He received the ashes of a Marine sniper and Vietnam vet who had died just days before, a World War II medal from the son of its recipient ,and a gift of a feather, tobacco, and sage blessed by the spiritual leader of the Pala Tribe from California, among many others. Martinson said each gift will have a special place in his home.
Of the trip to Vietnam —Nguyen’s gift — Martinson said his plans include returning to the place where he sustained the physical and emotional scars he now bears. After the ceremony where he received his dog tag, Martinson posted this message on Facebook expressing his hopes for that day.
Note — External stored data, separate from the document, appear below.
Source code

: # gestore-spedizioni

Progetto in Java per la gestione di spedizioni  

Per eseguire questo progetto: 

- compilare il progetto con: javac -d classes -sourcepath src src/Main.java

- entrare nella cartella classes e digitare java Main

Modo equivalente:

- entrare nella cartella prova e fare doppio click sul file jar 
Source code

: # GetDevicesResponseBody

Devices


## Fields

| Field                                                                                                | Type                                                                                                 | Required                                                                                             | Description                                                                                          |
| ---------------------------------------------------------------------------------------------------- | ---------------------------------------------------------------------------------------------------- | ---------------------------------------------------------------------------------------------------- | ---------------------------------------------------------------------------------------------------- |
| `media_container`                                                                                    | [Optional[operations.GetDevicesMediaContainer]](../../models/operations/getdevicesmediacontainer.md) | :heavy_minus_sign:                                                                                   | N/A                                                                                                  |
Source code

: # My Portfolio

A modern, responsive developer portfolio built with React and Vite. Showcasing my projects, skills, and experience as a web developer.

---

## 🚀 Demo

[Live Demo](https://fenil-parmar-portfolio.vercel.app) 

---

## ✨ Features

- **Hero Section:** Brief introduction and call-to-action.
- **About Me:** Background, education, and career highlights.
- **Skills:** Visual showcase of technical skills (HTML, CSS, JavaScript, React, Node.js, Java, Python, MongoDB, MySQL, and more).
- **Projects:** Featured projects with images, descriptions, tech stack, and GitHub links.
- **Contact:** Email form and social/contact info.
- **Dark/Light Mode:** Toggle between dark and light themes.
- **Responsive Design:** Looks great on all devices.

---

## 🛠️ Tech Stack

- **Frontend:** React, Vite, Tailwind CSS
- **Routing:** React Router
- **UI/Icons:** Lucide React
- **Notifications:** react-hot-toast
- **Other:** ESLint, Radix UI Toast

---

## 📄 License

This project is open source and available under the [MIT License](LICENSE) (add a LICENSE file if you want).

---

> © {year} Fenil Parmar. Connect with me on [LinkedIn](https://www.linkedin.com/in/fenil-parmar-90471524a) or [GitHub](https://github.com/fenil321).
“I believe my journey will come full circle when I once again stand on hill 861N in Khe Sanh. I feel that it is the only place where I can honor my brothers that gave their lives and their blood on that day. My trip to Vietnam is supposed to take place in June. I am going to everything in my power to be there on June 4, the anniversary date. Maybe then after some serious crying and praying I can shed some of the guilt that I carry with me every day and find some peace.”
Martinson has written a book, After the Rush, about his experiences in Vietnam and the struggles he and many veterans face when they return from battle. He has sent the manuscript to a publisher and expects the book to come out this fall. He is now writing a second book in which he will tell the story of the return of his dog tag. That book will be completed after his visit to Vietnam.